- [Task requirements]: Up to and including the line containing "## Building the CLI", set down each line of the entries below exactly, starting from the first, and leave out the rest.

Plain-text document sources
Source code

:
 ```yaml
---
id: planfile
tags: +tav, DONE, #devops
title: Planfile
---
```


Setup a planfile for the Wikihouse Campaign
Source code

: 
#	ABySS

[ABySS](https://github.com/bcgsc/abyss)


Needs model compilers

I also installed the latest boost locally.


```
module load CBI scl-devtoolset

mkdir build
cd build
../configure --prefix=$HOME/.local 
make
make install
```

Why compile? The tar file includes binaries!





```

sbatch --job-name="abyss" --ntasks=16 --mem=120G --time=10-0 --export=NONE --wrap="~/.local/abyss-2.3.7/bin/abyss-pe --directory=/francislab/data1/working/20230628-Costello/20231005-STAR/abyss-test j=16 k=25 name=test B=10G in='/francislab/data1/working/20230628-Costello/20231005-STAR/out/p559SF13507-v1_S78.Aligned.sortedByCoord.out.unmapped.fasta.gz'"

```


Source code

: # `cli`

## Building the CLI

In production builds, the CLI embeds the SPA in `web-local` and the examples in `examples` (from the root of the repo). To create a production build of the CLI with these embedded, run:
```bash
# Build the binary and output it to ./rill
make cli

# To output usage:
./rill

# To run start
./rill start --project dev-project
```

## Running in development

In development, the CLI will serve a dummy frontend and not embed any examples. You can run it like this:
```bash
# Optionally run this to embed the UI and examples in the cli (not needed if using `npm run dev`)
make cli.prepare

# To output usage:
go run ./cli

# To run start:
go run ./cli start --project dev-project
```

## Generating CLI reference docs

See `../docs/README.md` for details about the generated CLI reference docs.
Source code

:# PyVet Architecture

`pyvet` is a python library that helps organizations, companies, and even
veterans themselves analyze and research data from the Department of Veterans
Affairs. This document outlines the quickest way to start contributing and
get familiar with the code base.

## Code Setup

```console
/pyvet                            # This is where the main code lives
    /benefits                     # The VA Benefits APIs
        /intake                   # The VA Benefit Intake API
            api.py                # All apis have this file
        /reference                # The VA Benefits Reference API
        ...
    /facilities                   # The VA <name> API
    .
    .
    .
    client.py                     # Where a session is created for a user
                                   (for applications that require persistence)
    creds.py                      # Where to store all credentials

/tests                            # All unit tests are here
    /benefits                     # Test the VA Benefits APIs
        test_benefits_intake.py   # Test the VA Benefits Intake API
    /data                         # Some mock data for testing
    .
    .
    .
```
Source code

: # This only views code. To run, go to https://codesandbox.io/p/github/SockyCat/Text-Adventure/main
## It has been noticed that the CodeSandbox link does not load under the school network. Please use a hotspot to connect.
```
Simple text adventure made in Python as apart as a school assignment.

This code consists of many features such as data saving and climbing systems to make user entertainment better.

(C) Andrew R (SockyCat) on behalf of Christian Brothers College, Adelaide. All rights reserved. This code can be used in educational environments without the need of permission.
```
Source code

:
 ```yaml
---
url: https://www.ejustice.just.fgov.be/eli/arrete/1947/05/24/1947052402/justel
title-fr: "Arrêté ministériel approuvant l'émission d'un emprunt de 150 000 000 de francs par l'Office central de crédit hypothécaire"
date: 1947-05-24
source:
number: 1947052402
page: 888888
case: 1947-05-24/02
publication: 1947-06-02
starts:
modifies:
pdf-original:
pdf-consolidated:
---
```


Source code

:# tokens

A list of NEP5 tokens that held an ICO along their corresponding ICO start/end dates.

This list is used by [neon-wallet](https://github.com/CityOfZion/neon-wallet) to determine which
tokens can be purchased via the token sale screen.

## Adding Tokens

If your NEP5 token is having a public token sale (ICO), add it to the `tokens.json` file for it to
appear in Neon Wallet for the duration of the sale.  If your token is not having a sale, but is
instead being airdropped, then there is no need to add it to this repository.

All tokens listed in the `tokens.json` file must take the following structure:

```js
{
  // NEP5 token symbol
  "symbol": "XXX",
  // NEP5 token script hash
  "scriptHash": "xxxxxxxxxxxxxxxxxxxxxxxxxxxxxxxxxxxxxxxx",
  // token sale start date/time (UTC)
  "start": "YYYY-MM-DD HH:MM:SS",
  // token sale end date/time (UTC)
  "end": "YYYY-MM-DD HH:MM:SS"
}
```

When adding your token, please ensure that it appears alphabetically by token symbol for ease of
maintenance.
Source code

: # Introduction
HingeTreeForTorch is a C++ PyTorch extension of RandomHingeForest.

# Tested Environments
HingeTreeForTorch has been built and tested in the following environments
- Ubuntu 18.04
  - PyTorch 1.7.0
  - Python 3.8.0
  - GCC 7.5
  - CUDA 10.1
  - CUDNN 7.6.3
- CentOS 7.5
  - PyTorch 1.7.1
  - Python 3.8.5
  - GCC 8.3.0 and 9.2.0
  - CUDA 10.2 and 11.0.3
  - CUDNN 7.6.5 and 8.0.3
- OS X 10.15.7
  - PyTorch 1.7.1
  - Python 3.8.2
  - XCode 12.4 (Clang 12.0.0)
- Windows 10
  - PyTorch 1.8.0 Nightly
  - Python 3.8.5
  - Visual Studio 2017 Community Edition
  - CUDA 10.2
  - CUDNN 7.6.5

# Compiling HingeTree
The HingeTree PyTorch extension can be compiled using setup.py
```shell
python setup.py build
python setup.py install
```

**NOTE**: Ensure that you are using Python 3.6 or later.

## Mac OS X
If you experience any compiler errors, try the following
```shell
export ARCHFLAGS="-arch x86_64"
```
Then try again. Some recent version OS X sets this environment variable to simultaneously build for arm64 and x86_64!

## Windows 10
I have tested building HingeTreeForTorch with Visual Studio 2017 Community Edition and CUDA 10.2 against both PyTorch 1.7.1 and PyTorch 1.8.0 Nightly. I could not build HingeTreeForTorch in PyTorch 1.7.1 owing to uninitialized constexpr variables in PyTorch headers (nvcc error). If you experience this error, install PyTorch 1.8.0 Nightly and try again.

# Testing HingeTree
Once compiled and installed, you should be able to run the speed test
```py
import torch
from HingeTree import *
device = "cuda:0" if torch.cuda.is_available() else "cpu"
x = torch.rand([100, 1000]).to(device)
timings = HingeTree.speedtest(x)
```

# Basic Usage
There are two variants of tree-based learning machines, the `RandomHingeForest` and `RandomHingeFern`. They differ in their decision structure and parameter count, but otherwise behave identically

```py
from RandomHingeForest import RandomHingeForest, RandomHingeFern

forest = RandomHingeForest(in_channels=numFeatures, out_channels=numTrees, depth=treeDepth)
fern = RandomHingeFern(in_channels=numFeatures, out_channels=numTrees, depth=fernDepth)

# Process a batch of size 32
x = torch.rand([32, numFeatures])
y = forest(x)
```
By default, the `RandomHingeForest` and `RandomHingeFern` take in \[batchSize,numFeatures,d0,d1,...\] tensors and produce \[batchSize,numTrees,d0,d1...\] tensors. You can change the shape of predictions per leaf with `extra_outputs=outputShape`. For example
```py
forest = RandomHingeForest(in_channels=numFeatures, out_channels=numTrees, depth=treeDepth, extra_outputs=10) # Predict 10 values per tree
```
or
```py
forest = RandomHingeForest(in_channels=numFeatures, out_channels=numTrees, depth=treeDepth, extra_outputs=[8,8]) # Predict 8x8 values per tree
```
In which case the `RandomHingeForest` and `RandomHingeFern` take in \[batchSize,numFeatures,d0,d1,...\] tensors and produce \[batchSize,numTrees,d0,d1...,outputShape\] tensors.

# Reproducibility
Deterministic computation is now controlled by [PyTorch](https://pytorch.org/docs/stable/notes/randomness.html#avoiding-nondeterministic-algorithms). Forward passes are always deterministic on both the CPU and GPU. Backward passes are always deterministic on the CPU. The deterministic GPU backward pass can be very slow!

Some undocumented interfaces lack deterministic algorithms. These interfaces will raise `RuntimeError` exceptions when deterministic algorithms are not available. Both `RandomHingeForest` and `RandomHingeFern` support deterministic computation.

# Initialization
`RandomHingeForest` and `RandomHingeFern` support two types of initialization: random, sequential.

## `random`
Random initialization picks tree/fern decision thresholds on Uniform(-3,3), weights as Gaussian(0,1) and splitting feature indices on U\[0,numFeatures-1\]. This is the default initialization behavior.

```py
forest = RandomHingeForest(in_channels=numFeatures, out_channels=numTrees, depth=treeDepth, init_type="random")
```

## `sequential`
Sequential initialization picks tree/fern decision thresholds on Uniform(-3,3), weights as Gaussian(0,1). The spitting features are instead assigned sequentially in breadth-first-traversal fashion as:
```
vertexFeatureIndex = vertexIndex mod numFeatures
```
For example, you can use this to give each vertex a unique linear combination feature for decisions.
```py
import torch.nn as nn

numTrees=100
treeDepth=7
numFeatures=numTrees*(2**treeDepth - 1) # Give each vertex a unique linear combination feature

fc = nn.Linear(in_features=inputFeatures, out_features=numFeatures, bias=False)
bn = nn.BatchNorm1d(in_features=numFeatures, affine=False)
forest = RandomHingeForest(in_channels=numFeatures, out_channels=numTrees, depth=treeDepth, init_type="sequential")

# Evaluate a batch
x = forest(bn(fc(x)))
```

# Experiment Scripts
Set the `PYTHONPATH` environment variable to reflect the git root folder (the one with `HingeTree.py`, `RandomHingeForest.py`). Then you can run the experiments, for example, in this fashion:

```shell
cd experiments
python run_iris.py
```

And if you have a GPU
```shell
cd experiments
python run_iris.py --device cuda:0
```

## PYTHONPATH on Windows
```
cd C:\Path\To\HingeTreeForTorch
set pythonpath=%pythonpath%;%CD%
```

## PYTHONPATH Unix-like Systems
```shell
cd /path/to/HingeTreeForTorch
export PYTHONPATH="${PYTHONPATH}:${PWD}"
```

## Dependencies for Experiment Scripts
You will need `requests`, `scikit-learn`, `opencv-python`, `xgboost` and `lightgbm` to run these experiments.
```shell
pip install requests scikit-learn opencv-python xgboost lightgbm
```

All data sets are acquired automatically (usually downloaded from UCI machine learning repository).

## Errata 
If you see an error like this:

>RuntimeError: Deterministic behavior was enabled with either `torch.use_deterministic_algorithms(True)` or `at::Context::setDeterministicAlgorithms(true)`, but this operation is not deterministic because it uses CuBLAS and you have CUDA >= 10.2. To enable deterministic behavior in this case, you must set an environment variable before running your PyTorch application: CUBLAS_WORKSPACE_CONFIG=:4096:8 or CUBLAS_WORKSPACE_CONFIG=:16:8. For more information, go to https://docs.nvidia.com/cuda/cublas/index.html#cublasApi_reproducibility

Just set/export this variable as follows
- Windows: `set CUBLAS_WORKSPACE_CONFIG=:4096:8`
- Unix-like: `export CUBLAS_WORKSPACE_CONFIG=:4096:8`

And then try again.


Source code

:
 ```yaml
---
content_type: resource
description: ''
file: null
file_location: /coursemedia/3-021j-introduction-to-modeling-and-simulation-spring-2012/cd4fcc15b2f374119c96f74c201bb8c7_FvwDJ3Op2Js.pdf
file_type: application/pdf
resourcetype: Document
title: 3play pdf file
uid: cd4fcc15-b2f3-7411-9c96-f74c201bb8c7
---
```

- [Solution]:
Source code

:
 ```yaml
---
id: planfile
tags: +tav, DONE, #devops
title: Planfile
---
```


Setup a planfile for the Wikihouse Campaign
Source code

: 
#	ABySS

[ABySS](https://github.com/bcgsc/abyss)


Needs model compilers

I also installed the latest boost locally.


```
module load CBI scl-devtoolset

mkdir build
cd build
../configure --prefix=$HOME/.local 
make
make install
```

Why compile? The tar file includes binaries!





```

sbatch --job-name="abyss" --ntasks=16 --mem=120G --time=10-0 --export=NONE --wrap="~/.local/abyss-2.3.7/bin/abyss-pe --directory=/francislab/data1/working/20230628-Costello/20231005-STAR/abyss-test j=16 k=25 name=test B=10G in='/francislab/data1/working/20230628-Costello/20231005-STAR/out/p559SF13507-v1_S78.Aligned.sortedByCoord.out.unmapped.fasta.gz'"

```


Source code

: # `cli`

## Building the CLI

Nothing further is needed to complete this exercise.